*About this exercise*. Find the line containing "nonempty, convex and" in the records below. Copy exactly that line and each one after it, ending at the line containing "and $\le 0$ by", and nothing more.

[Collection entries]

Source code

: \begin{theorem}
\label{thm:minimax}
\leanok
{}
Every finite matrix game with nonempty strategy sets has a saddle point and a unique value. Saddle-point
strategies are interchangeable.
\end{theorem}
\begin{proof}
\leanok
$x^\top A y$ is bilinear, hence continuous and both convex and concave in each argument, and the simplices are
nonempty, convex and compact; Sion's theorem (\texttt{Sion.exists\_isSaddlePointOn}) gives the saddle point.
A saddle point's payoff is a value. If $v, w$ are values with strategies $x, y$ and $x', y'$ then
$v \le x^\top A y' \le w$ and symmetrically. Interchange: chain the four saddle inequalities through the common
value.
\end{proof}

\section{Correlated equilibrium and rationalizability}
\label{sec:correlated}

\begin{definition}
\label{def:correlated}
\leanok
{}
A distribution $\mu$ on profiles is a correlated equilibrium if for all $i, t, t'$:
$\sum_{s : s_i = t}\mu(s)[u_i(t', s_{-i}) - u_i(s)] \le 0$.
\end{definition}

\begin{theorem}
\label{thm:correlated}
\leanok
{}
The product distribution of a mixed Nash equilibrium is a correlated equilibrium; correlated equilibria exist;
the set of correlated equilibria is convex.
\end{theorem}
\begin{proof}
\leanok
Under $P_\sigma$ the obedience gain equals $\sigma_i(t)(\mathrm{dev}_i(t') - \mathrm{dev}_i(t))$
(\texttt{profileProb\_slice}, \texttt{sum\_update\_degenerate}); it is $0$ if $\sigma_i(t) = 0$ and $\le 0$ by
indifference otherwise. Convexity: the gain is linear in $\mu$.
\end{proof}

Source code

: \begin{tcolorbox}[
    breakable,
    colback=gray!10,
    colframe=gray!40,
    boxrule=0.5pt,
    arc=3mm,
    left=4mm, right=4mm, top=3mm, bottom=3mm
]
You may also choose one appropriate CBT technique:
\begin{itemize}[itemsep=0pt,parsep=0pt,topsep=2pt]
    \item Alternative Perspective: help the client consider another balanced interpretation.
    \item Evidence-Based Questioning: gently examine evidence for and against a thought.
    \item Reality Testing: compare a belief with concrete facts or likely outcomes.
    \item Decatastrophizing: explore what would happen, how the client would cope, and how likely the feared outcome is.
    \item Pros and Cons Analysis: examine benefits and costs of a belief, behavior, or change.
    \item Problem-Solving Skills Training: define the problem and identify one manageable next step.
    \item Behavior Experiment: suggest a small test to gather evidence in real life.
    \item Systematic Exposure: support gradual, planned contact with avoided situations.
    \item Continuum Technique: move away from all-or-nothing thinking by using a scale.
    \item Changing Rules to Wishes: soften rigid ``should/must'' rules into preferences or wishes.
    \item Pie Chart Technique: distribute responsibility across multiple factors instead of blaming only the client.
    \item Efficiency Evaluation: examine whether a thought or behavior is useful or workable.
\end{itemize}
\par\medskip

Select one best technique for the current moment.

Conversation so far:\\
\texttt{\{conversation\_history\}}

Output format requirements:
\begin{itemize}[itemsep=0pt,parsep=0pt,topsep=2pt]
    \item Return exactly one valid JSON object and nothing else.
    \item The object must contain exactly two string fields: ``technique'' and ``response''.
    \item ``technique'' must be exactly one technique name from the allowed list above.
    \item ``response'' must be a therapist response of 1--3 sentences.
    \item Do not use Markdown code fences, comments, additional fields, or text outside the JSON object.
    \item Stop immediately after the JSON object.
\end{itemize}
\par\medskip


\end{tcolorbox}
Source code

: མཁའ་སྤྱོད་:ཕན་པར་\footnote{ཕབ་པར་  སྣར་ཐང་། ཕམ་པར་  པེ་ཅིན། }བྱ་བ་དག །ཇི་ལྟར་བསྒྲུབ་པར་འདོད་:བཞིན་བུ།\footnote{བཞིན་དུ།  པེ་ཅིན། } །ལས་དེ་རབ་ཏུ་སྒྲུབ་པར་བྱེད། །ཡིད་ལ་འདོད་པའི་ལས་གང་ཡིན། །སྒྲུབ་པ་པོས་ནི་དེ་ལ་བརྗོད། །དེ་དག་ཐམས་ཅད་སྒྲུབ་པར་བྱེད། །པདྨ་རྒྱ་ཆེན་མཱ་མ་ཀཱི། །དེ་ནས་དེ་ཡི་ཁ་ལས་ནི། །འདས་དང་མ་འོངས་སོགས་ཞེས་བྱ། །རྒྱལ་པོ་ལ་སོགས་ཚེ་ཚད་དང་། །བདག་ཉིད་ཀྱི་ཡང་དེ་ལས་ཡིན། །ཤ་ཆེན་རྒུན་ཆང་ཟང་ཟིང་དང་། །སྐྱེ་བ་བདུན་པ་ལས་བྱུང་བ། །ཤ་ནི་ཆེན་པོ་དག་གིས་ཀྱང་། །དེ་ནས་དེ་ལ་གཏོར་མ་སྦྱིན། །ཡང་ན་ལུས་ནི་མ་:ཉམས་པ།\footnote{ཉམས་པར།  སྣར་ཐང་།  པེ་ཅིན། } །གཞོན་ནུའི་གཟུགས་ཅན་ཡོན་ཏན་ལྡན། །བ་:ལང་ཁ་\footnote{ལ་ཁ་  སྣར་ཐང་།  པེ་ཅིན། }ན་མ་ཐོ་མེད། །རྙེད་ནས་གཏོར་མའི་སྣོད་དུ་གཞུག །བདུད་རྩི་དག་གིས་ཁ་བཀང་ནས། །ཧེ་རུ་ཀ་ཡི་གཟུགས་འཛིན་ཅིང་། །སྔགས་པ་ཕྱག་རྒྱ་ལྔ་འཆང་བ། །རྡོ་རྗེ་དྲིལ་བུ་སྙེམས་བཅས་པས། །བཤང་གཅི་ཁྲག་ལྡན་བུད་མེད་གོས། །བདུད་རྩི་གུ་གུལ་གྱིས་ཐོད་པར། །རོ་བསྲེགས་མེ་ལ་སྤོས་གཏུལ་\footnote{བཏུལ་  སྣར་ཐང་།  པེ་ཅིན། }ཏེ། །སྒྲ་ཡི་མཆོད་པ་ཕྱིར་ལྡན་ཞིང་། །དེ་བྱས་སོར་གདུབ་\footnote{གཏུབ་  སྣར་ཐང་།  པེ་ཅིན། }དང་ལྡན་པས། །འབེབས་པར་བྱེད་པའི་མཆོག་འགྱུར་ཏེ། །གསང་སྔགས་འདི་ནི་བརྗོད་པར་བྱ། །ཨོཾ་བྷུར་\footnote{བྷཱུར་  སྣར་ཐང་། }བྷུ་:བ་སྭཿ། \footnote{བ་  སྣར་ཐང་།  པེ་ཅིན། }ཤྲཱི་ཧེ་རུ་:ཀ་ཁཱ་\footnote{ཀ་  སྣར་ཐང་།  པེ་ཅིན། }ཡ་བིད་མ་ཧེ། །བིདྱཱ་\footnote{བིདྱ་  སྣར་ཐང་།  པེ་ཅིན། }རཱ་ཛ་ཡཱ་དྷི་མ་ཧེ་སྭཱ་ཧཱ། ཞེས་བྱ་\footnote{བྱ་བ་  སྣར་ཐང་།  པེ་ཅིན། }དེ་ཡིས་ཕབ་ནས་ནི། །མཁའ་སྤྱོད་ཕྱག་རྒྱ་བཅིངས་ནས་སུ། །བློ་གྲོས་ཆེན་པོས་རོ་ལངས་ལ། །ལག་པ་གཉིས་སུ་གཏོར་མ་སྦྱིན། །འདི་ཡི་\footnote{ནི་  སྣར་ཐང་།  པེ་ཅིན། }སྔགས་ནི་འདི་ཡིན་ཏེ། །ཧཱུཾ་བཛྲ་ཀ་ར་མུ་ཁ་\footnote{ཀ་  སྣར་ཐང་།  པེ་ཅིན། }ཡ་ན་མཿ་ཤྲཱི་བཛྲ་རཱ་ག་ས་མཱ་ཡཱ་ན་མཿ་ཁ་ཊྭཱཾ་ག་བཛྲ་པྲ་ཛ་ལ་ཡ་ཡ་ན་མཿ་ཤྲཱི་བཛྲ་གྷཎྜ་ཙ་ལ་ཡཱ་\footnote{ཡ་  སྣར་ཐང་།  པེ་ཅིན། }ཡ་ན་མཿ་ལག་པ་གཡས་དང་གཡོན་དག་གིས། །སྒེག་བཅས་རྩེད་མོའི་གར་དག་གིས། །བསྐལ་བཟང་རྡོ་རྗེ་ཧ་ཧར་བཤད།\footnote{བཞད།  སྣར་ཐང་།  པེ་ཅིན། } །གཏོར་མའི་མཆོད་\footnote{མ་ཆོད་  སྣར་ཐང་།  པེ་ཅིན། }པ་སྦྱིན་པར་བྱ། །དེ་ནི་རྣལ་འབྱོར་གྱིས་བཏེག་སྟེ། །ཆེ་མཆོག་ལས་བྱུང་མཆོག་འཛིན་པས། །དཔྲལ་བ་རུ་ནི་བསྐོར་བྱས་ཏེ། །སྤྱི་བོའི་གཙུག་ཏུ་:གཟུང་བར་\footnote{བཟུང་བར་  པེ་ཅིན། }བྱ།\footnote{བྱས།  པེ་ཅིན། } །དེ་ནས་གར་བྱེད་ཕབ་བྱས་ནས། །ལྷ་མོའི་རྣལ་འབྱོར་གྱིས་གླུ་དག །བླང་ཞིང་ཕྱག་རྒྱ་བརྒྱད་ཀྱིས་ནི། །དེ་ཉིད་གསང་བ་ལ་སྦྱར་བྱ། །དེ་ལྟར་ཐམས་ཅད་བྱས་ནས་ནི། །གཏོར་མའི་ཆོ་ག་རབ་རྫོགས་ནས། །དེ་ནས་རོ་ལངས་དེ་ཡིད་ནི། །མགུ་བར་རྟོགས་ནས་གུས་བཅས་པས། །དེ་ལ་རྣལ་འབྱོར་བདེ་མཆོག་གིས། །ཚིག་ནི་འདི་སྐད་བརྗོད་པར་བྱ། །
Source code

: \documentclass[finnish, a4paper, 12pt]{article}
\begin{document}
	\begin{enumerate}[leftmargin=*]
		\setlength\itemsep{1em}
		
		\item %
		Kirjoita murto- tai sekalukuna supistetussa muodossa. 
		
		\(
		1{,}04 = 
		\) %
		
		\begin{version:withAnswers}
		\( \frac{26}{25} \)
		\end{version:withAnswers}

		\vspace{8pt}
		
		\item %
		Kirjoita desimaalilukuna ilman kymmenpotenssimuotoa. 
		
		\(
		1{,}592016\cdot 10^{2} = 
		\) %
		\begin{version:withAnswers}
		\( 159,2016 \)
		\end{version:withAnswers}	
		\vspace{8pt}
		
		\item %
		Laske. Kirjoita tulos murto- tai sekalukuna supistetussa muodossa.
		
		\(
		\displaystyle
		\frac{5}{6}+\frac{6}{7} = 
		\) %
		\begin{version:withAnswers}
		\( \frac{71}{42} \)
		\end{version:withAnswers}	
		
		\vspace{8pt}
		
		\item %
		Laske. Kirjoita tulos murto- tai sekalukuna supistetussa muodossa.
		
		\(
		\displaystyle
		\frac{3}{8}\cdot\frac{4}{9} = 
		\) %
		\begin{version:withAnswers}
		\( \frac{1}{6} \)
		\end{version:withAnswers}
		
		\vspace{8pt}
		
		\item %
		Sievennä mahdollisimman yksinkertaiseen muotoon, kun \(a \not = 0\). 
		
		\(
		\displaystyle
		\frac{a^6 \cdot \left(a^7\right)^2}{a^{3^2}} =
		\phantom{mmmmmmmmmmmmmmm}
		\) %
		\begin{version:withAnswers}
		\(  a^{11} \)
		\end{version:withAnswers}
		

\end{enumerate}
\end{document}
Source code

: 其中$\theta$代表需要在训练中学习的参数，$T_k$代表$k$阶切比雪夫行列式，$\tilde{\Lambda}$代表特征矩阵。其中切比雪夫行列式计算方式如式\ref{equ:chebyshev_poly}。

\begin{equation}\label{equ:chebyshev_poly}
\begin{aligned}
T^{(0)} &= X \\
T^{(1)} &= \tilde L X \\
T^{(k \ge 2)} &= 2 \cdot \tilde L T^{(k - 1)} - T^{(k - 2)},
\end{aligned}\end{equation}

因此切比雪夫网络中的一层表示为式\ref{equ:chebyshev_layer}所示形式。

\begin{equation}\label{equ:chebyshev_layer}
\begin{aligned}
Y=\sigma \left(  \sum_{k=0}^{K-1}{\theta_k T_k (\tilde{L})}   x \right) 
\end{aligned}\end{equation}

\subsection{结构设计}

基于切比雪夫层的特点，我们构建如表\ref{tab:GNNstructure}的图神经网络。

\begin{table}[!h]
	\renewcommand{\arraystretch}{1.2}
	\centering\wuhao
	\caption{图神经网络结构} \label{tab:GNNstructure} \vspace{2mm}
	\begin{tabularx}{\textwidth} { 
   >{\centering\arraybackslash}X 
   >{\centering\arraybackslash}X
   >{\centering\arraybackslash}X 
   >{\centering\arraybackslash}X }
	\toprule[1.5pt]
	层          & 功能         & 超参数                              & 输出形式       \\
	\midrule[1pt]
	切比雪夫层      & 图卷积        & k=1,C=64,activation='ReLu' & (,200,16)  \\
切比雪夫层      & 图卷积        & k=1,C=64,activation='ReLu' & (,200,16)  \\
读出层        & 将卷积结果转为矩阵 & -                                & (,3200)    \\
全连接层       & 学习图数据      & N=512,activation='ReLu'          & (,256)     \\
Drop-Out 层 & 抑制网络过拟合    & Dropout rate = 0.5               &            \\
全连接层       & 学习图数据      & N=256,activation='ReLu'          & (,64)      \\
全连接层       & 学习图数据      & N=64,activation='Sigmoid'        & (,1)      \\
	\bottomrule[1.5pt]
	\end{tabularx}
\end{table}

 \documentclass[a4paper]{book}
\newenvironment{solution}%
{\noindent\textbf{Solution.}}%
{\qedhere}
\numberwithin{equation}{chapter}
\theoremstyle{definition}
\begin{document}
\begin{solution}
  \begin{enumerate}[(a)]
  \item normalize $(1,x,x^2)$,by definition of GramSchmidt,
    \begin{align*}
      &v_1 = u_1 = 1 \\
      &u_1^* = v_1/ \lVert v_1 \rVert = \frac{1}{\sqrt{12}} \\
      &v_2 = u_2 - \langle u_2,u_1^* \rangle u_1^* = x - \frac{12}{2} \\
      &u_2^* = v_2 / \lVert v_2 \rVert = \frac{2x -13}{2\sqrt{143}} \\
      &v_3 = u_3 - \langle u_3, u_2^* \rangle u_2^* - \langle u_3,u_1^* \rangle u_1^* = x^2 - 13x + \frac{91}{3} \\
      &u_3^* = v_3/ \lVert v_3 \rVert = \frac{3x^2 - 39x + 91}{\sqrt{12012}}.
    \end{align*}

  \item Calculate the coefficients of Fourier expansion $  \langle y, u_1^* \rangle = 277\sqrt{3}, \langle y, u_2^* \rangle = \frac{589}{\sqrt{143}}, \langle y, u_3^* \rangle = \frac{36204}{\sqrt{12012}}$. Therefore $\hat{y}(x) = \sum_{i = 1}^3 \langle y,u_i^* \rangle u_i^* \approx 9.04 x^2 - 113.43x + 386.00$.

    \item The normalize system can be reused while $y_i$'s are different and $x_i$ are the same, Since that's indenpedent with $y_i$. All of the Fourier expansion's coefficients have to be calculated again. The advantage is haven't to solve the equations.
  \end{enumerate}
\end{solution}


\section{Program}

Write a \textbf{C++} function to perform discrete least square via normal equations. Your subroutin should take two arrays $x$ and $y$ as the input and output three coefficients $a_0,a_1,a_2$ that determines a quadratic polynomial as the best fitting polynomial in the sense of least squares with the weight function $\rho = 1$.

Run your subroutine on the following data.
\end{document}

*Task answer*.
nonempty, convex and compact; Sion's theorem (\texttt{Sion.exists\_isSaddlePointOn}) gives the saddle point.
A saddle point's payoff is a value. If $v, w$ are values with strategies $x, y$ and $x', y'$ then
$v \le x^\top A y' \le w$ and symmetrically. Interchange: chain the four saddle inequalities through the common
value.
\end{proof}

\section{Correlated equilibrium and rationalizability}
\label{sec:correlated}

\begin{definition}
\label{def:correlated}
\leanok
{}
A distribution $\mu$ on profiles is a correlated equilibrium if for all $i, t, t'$:
$\sum_{s : s_i = t}\mu(s)[u_i(t', s_{-i}) - u_i(s)] \le 0$.
\end{definition}

\begin{theorem}
\label{thm:correlated}
\leanok
{}
The product distribution of a mixed Nash equilibrium is a correlated equilibrium; correlated equilibria exist;
the set of correlated equilibria is convex.
\end{theorem}
\begin{proof}
\leanok
Under $P_\sigma$ the obedience gain equals $\sigma_i(t)(\mathrm{dev}_i(t') - \mathrm{dev}_i(t))$
(\texttt{profileProb\_slice}, \texttt{sum\_update\_degenerate}); it is $0$ if $\sigma_i(t) = 0$ and $\le 0$ by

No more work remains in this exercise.